*** SOURCE DATA Section Begins ***

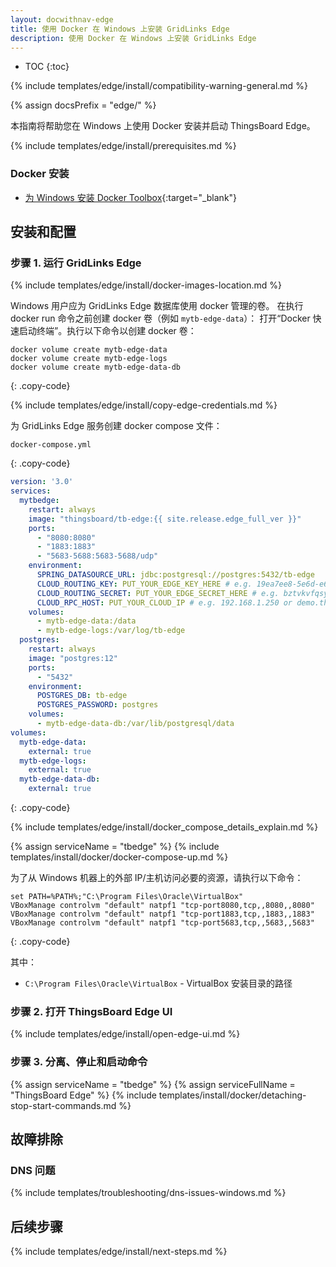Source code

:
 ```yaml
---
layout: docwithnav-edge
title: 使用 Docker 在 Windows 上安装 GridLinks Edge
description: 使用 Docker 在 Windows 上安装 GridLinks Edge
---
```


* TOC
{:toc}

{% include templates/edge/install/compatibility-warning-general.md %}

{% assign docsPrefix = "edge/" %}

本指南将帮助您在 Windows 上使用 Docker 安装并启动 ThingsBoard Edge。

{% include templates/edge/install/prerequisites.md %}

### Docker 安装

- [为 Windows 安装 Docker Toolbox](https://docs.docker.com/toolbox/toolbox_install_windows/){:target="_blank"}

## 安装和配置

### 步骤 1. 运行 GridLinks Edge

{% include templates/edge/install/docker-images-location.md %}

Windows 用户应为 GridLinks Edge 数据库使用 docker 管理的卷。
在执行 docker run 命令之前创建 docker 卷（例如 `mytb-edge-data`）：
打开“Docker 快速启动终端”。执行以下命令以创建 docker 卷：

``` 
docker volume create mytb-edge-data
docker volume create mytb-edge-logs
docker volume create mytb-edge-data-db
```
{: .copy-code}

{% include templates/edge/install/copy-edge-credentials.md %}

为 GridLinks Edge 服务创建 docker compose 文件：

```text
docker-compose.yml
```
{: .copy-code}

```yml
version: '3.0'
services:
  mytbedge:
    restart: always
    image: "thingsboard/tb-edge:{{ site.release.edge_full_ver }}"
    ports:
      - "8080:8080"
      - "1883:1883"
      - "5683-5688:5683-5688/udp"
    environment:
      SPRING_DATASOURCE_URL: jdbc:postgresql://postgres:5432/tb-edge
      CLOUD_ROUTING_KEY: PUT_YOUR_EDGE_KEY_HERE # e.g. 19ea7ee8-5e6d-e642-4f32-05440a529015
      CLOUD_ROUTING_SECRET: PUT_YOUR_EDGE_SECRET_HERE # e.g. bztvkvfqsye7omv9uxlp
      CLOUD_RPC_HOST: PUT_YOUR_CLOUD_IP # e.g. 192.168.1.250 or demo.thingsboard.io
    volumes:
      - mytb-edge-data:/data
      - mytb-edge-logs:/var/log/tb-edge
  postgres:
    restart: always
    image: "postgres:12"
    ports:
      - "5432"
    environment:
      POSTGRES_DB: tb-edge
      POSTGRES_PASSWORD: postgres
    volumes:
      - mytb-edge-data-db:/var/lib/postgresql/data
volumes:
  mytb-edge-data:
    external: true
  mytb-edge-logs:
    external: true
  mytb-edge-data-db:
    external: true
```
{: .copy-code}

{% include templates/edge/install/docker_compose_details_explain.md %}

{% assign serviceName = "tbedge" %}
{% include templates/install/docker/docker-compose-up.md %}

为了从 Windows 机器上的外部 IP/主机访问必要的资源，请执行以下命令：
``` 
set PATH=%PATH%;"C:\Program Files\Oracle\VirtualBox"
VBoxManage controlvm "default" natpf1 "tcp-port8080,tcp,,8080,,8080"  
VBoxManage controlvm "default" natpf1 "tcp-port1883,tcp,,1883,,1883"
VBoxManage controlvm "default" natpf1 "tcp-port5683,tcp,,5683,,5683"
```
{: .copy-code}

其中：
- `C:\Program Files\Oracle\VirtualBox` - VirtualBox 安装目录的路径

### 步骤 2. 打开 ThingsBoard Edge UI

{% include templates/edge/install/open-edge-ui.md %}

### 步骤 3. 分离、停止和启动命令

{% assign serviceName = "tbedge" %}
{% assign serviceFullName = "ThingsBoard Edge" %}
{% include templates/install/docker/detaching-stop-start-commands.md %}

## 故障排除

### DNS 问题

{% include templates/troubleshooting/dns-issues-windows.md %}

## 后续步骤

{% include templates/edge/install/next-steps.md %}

*** SOURCE DATA Section Ends ***
*** SOURCE DATA Section Begins ***

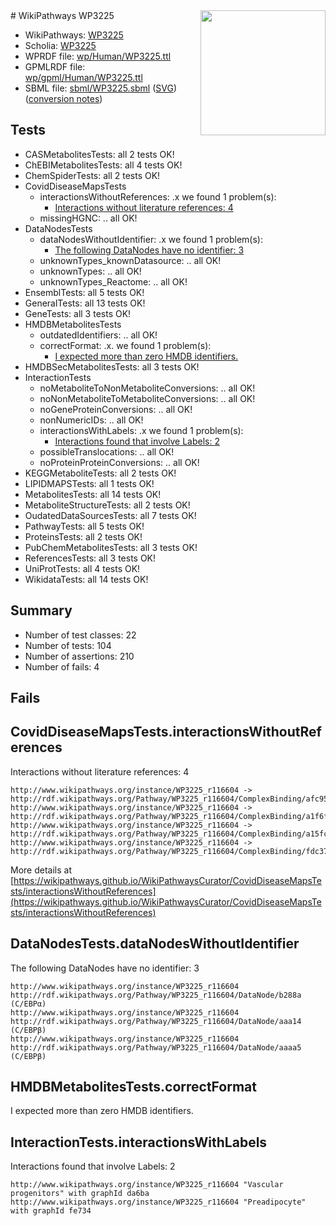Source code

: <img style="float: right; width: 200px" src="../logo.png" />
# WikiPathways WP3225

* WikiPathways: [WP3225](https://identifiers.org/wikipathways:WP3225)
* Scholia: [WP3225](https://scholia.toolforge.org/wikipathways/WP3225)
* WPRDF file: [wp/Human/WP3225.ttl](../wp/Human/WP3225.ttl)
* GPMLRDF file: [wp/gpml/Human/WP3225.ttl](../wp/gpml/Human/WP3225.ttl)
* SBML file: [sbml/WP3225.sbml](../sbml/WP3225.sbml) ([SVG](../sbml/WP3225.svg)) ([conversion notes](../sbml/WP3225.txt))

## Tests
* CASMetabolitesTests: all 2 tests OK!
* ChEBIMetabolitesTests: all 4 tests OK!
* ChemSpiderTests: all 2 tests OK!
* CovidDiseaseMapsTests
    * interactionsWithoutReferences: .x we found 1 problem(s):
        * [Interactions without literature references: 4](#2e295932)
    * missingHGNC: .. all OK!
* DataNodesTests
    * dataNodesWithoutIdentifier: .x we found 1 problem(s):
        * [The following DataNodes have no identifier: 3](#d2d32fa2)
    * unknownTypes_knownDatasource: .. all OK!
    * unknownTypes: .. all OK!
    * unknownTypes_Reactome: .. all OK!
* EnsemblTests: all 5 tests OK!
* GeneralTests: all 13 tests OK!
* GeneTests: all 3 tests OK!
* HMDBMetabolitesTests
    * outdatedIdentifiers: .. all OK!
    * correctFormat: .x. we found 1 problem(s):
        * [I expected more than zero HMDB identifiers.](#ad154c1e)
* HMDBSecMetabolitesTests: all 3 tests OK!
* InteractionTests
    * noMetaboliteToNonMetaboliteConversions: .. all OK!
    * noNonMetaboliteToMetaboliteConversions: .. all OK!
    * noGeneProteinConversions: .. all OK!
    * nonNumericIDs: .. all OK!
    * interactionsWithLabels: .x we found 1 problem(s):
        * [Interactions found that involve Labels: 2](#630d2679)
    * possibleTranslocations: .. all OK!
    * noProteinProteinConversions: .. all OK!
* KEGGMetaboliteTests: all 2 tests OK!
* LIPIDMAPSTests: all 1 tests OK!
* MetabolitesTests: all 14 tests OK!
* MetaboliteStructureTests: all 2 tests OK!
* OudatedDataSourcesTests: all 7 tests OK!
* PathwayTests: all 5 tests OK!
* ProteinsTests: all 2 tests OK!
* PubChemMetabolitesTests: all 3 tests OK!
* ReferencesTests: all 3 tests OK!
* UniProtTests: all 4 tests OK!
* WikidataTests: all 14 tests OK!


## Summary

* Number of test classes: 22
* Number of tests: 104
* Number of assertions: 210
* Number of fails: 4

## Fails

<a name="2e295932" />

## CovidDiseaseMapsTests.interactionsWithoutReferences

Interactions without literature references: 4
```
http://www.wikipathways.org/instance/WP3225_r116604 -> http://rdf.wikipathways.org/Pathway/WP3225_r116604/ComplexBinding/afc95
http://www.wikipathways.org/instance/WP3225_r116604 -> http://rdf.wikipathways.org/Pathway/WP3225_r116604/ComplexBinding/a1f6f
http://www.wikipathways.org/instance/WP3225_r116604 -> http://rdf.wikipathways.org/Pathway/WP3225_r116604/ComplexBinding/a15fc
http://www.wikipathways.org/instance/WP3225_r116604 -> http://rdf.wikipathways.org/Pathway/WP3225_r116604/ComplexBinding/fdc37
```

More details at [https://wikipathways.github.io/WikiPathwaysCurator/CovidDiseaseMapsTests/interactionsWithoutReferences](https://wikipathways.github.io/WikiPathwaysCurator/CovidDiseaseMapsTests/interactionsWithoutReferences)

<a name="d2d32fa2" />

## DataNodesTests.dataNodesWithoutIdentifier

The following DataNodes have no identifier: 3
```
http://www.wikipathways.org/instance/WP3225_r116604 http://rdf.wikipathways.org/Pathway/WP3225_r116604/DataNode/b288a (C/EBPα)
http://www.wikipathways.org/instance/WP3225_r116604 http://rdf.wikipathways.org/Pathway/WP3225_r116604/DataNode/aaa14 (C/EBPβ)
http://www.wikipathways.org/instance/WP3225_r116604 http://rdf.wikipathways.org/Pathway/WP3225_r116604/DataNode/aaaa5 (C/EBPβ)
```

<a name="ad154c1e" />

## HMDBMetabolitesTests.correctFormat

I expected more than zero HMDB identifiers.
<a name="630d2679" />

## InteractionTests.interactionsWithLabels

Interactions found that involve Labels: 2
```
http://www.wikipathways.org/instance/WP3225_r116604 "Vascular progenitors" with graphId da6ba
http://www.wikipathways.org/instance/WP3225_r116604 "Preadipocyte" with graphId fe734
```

*** SOURCE DATA Section Ends ***
*** SOURCE DATA Section Begins ***

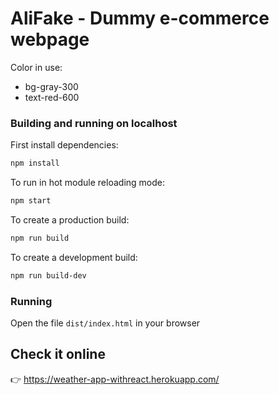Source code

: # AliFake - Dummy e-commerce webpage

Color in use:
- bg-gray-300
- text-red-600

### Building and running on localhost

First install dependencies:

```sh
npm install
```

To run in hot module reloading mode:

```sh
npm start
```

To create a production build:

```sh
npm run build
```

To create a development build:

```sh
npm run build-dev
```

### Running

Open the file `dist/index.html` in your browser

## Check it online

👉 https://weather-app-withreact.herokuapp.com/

*** SOURCE DATA Section Ends ***

* **TASK PROMPT**: Each line of the entries above that contains "create" is to be copied.

* **EXERCISE RESULT**:
docker volume create mytb-edge-data
docker volume create mytb-edge-logs
docker volume create mytb-edge-data-db
To create a production build:
To create a development build:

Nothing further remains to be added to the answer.